Пожалуй, только в период чтения книг сыну испытывала нечто подобное. Особенно, когда мы переехали в Южное Бутово: ему было неполные 7 лет, он уже читал сам, но нам нравилось длинными зимними вечерами, не потревоженными телефонными разговорами за отсутствием этого самого телефона, усесться в разложенной постели на нашем диване, опершись спинами на небольшой коврик, подаренный мне отцовской матерью в Женькином возрасте, и при свете уютного бра, скрывающего темные углы комнаты в таинственное "далеко", читать новые книги, которые в моем детстве не выпускались, например, Грэмовский "Ветер в ивах". Я окуналась в атмосферу своего детства, и нам было уютно и хорошо вдвоем.
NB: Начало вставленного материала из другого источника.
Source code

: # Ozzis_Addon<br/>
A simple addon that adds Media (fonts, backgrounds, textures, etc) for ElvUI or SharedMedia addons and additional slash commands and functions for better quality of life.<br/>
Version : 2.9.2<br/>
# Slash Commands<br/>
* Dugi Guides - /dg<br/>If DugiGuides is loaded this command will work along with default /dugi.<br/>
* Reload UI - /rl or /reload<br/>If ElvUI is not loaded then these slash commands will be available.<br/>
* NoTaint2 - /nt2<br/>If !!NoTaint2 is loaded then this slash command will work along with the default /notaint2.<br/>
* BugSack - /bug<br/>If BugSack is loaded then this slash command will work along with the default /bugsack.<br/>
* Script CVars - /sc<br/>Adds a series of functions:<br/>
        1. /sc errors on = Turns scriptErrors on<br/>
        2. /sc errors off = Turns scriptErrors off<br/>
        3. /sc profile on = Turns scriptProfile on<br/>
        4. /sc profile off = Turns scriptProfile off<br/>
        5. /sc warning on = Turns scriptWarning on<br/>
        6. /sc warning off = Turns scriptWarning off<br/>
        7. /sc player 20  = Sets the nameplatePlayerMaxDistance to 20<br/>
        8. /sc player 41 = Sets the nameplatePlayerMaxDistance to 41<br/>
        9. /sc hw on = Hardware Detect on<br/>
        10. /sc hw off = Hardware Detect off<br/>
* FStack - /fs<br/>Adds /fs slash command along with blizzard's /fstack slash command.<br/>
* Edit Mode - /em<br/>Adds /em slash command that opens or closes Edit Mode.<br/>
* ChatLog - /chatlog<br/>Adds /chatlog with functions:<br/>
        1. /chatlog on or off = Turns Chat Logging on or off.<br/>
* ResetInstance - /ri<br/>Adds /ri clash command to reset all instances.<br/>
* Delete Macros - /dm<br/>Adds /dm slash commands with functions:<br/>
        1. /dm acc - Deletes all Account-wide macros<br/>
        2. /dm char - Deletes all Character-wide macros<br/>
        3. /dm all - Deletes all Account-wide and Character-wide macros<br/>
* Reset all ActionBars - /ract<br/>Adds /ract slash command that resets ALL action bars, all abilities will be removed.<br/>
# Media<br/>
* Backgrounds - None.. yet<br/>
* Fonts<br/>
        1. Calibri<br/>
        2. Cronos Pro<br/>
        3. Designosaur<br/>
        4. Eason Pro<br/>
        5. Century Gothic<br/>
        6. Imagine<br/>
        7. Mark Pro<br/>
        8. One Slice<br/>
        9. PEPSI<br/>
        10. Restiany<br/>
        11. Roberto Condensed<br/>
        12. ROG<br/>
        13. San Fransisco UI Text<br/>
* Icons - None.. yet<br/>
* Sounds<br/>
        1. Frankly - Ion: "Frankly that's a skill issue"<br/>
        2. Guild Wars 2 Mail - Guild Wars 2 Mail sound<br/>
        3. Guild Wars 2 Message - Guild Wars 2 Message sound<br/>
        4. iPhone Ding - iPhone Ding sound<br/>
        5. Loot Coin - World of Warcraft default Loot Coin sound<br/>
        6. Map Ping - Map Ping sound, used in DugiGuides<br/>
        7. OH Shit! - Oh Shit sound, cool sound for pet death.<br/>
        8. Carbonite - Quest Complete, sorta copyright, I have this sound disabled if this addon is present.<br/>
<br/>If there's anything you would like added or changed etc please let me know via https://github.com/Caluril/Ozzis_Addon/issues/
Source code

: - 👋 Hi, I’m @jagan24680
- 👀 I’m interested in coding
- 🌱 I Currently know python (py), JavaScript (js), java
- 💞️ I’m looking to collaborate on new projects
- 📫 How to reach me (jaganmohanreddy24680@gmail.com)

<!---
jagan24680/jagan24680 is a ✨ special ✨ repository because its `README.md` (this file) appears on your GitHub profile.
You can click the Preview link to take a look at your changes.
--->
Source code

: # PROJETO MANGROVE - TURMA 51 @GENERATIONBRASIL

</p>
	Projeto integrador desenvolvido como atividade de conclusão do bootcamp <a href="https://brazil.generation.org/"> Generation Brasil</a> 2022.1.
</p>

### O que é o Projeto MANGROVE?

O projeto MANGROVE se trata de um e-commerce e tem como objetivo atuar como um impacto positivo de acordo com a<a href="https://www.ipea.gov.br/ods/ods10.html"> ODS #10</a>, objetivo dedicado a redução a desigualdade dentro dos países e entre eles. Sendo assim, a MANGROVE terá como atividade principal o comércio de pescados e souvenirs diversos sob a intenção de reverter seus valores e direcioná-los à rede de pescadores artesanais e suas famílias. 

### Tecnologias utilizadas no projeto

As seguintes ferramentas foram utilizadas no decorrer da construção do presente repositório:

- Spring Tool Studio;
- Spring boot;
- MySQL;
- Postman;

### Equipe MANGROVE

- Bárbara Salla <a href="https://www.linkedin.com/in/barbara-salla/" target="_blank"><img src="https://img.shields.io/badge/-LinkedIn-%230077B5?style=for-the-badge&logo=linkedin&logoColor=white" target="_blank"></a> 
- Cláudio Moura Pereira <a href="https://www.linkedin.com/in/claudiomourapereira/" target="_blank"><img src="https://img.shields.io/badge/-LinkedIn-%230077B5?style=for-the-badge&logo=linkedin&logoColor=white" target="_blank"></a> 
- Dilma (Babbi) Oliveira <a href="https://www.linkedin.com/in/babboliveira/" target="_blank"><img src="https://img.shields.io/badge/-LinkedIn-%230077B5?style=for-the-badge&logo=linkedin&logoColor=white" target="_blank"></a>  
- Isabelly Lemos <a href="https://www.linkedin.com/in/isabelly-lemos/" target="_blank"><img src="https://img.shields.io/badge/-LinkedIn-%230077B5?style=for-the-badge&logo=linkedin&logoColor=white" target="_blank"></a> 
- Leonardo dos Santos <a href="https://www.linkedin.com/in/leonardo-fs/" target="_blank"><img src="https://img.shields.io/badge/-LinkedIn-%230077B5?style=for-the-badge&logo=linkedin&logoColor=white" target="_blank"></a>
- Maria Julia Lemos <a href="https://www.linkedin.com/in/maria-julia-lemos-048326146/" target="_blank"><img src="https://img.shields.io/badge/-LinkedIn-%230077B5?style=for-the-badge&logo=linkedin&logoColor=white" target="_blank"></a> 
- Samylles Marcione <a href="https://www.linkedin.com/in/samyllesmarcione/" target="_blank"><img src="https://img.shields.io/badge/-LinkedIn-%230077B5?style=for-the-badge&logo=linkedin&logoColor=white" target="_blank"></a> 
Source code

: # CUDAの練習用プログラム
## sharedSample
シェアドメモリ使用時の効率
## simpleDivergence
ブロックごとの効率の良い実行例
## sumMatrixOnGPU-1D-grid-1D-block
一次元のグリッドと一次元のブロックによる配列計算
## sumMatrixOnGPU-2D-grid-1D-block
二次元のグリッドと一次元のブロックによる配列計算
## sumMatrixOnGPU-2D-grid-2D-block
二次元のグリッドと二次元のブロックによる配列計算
Женькины книги детства - новые, холеные, только что изданные, на хорошей большей частью бумаге. В библиотеку он почти не обращался. Школьная программа была обеспечена бабушкой, моей мамой, новая фантазийная литература покупалась мной вопреки маминому недовольству, что я много денег трачу на игрушки, книги, пластинки со сказками и диафильмы. Но я тупо продолжала гнуть свою линию, потому что понимала: даже если у нас когда-то станет хорошо с деньгами, ни книги, ни сказки, ни игрушки ему уж будут не нужны. Надо было формировать его внутренний мир, а стало быть, его будущее.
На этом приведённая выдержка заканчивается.